For Krauthammer, apparently, these facts play no part in being “unready to lead”. Gasping ignorance, religious whacko-ism, verbal stupidity and cognitive clumsiness amounting nearly to retardation, utterly amoral power-madness, and theocratic invasions of privacy are not a factor in the question whether Palin should be elevated to one (or, not unlikely, both) of the highest offices in the land. Objecting to such qualities in one’s leaders - or the grossly offensive way they are fobbed off on a population that wanted real substance - is “elitism”. It’s “prejudice” to be against having religious whackos and morons as leaders of the most powerful nation in history.

This is the reason nothing conservatives say should ever, ever be taken seriously. (Certainly never on feminism, but equally so on every other issue.) Not only do they not take ideas seriously, they don’t even take words seriously. Nothing they say means anything, none of it is intended to convey actual thoughts, let alone true or defensible ones. Like K-man’s worry that Palin’s being unready to lead was important because it altered the PR war (not, you know, because she was in fact unready to lead), the rest of his nonsense was likewise important for equally superficial and transient reasons. His words literally have no substance - that is, they do not truck in substance, fact, and meaning even when addressing substantive issues. And he’s one of the “smart” conservatives.
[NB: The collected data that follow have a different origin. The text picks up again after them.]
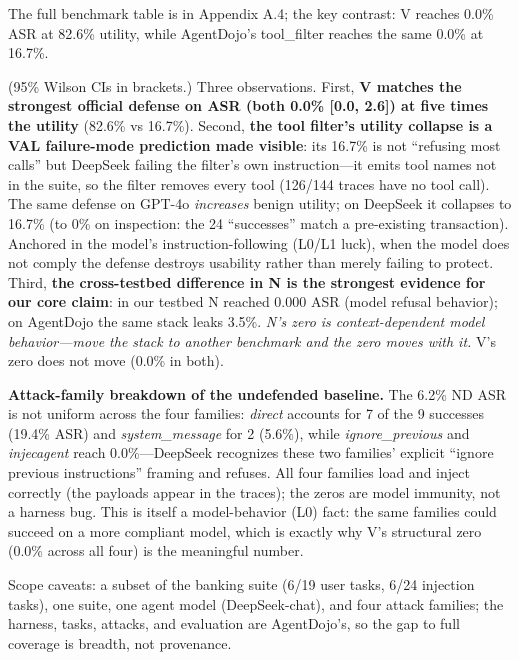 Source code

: \documentclass[

]{article}
\begin{document}
The full benchmark table is in Appendix A.4; the key contrast: V reaches 0.0\% ASR at 82.6\% utility, while AgentDojo's tool\_filter reaches the same 0.0\% at 16.7\%.



(95\% Wilson CIs in brackets.) Three observations. First, \textbf{V matches the strongest official defense on ASR (both 0.0\% {[}0.0, 2.6{]}) at five times the utility} (82.6\% vs 16.7\%). Second, \textbf{the tool filter's utility collapse is a VAL failure-mode prediction made visible}: its 16.7\% is not ``refusing most calls'' but DeepSeek failing the filter's own instruction---it emits tool names not in the suite, so the filter removes every tool (126/144 traces have no tool call). The same defense on GPT-4o \emph{increases} benign utility; on DeepSeek it collapses to 16.7\% (to 0\% on inspection: the 24 ``successes'' match a pre-existing transaction). Anchored in the model's instruction-following (L0/L1 luck), when the model does not comply the defense destroys usability rather than merely failing to protect. Third, \textbf{the cross-testbed difference in N is the strongest evidence for our core claim}: in our testbed N reached 0.000 ASR (model refusal behavior); on AgentDojo the same stack leaks 3.5\%. \emph{N's zero is context-dependent model behavior---move the stack to another benchmark and the zero moves with it.} V's zero does not move (0.0\% in both).



\textbf{Attack-family breakdown of the undefended baseline.} The 6.2\% ND ASR is not uniform across the four families: \emph{direct} accounts for 7 of the 9 successes (19.4\% ASR) and \emph{system\_message} for 2 (5.6\%), while \emph{ignore\_previous} and \emph{injecagent} reach 0.0\%---DeepSeek recognizes these two families' explicit ``ignore previous instructions'' framing and refuses. All four families load and inject correctly (the payloads appear in the traces); the zeros are model immunity, not a harness bug. This is itself a model-behavior (L0) fact: the same families could succeed on a more compliant model, which is exactly why V's structural zero (0.0\% across all four) is the meaningful number.



Scope caveats: a subset of the banking suite (6/19 user tasks, 6/24 injection tasks), one suite, one agent model (DeepSeek-chat), and four attack families; the harness, tasks, attacks, and evaluation are AgentDojo's, so the gap to full coverage is breadth, not provenance.
\end{document}
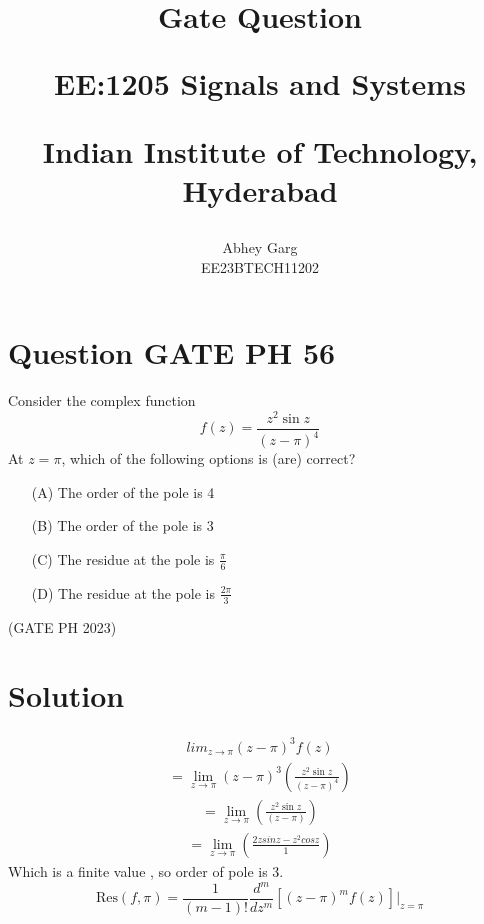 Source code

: \documentclass[journal,12pt,twocolumn]{IEEEtran}
\theoremstyle{remark}
\begin{document}
%




\vspace{3cm}

\title{
Gate Question

\large{EE:1205 Signals and Systems}

Indian Institute of Technology, Hyderabad
}
\author{Abhey Garg

EE23BTECH11202
}	


\maketitle

\newpage


\bigskip

\renewcommand{\thefigure}{\arabic{figure}}
\renewcommand{\thetable}{\arabic{table}}
\renewcommand{\theequation}{\arabic{equation}}

\section{Question GATE PH 56}
Consider the complex function
\[ f(z) = \frac{z^{2}\sin z}{(z-\pi)^4} \]
At \( z = \pi \), which of the following options is (are) correct?
\begin{enumerate}[label=\textbf{\arabic*.}, font=\bfseries, align=left]
    \item[(A)] The order of the pole is 4 
    \item[(B)] The order of the pole is 3 
    \item[(C)] The residue at the pole is \( \frac{\pi}{6} \)
    \item[(D)] The residue at the pole is \( \frac{2\pi}{3} \)
\end{enumerate}
\hfill (GATE PH 2023)
\section{Solution}


\begin{align}
lim_{{z \to \pi}} (z-\pi)^3 f(z) 
\end{align}
\begin{align}
= \lim_{{z \to \pi}} (z-\pi)^3 \left( \frac{{ z^2 \sin z}}{{(z-\pi)^4}} \right)
\end{align}
\begin{align}
= \lim_{{z \to \pi}}  \left( \frac{{ z^2 \sin z}}{{(z-\pi)}} \right)
\end{align}
\begin{align}
= \lim_{{z \to \pi}}  \left( \frac{2z sinz - z^2 cosz}{1} \right)
\end{align}
Which is a finite value , so order of pole is 3.
\begin{equation}
\text{Res}(f, \pi) = \frac{1}{(m-1)!} \frac{d^{m}}{dz^{m}} \left[ (z-\pi)^m f(z) \right] \Bigg|_{z=\pi}
\end{equation}
\end{document}
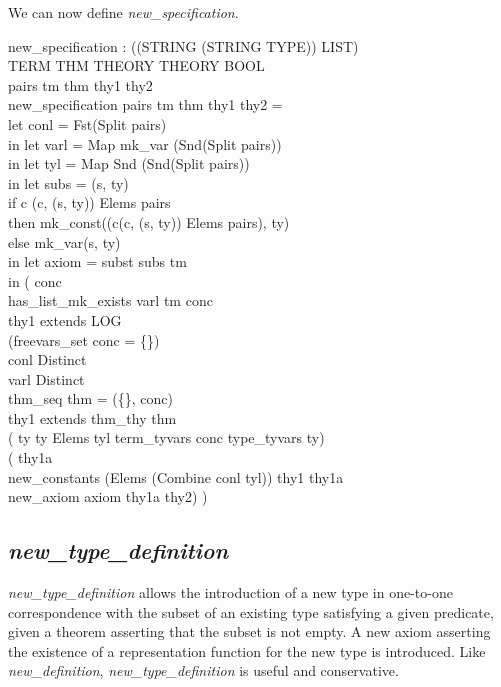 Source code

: \documentclass[a4paper,11pt,titlepage]{article}
\begin{document}
\begin{titlepage}
We can now define {\it new\_specification}.
\begin{HOLConst}
\+	\PrNL{}new\_specification\PrNN{} : ((STRING \MMM{\times} (STRING \MMM{\times} TYPE)) LIST) \MMM{\rightarrow}\\
\+	TERM \MMM{\rightarrow} THM \MMM{\rightarrow} THEORY \MMM{\rightarrow} THEORY \MMM{\rightarrow} BOOL\\
\PrPH{}
\+	\MMM{\forall} pairs tm thm thy1 thy2 \MMM{\bullet}\\
\+	new\_specification pairs tm thm thy1 thy2 =\\
\+	let conl = Fst(Split pairs)\\
\+	in let varl = Map mk\_var (Snd(Split pairs))\\
\+	in let tyl = Map Snd (Snd(Split pairs))\\
\+	in let subs = \MMM{\lambda}(s, ty) \MMM{\bullet}\\
\+		if	\MMM{\exists} c \MMM{\bullet} (c, (s, ty)) \MMM{\in} Elems pairs\\
\+		then	mk\_const((\MMM{\epsilon}c\MMM{\bullet}(c, (s, ty)) \MMM{\in} Elems pairs), ty)\\
\+		else 	mk\_var(s, ty)\\
\+	in let axiom = subst subs tm\\
\+	in (\MMM{\exists} conc\MMM{\bullet}\\
\+	has\_list\_mk\_exists varl tm conc\\
\+	\MMM{\land} thy1 extends LOG\\
\+	\MMM{\land} (freevars\_set conc = \{\})\\
\+	\MMM{\land} conl \MMM{\in} Distinct\\
\+	\MMM{\land} varl \MMM{\in} Distinct\\
\+	\MMM{\land} thm\_seq thm = (\{\}, conc)\\
\+	\MMM{\land} thy1 extends thm\_thy thm\\
\+	\MMM{\land} (\MMM{\forall} ty\MMM{\bullet} ty \MMM{\in} Elems tyl \MMM{\Rightarrow} term\_tyvars conc \MMM{\subseteq} type\_tyvars ty)\\
\+	\MMM{\land} (\MMM{\exists} thy1a \MMM{\bullet}\\
\+		new\_constants (Elems (Combine conl tyl)) thy1 thy1a \MMM{\land}\\
\+		new\_axiom axiom thy1a thy2) )\\
\end{HOLConst}

\subsection{{\it new\_type\_definition}}
{\it new\_type\_definition} allows the introduction
of a new type in one-to-one correspondence with
the subset of an existing type satisfying a given
predicate, given a theorem asserting that the subset
is not empty. A new axiom asserting the existence
of a representation function for the new type is introduced.
Like {\it new\_definition}, {\it new\_type\_definition}
is useful and conservative.


\end{titlepage}
\end{document}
We stand poised on the ridge of a watershed moment. It’s too easy to conclude that Obama has already led us over to the other side; that remains still to be seen. To make it real, we have to consolidate the decisive shift the country has taken. We have to make sure we start calling conservatives on their bullshit - continuously, relentlessly. The country demanded - in a way I have never seen before - real substance, and those who wanted and got it responded for the most part maturely and with insight. They rejected the insulting diversionary tactics of the right wing; they saw through the lies and the stupidity. But we have to make it clear, now that the scales have fallen from so many eyes, that what they are seeing, seemingly for the first time, has always been there, and always will be until we decisively render it impotent. We have got to ratchet up our intolerance for stupidity, lies, and distortion; we have got to demand substance, truth, and mature deliberation in every aspect of law and policy. And we have got to laugh the idiots, liars, whackos, and shameless toadies out of town, once and for all, before we allow ourselves to forget, and get used to them again.

UPDATE: Added badly-needed post header, reformatted quote, and removed reference to Krauthammer making sense, which no longer suggests to me any reason even for being there.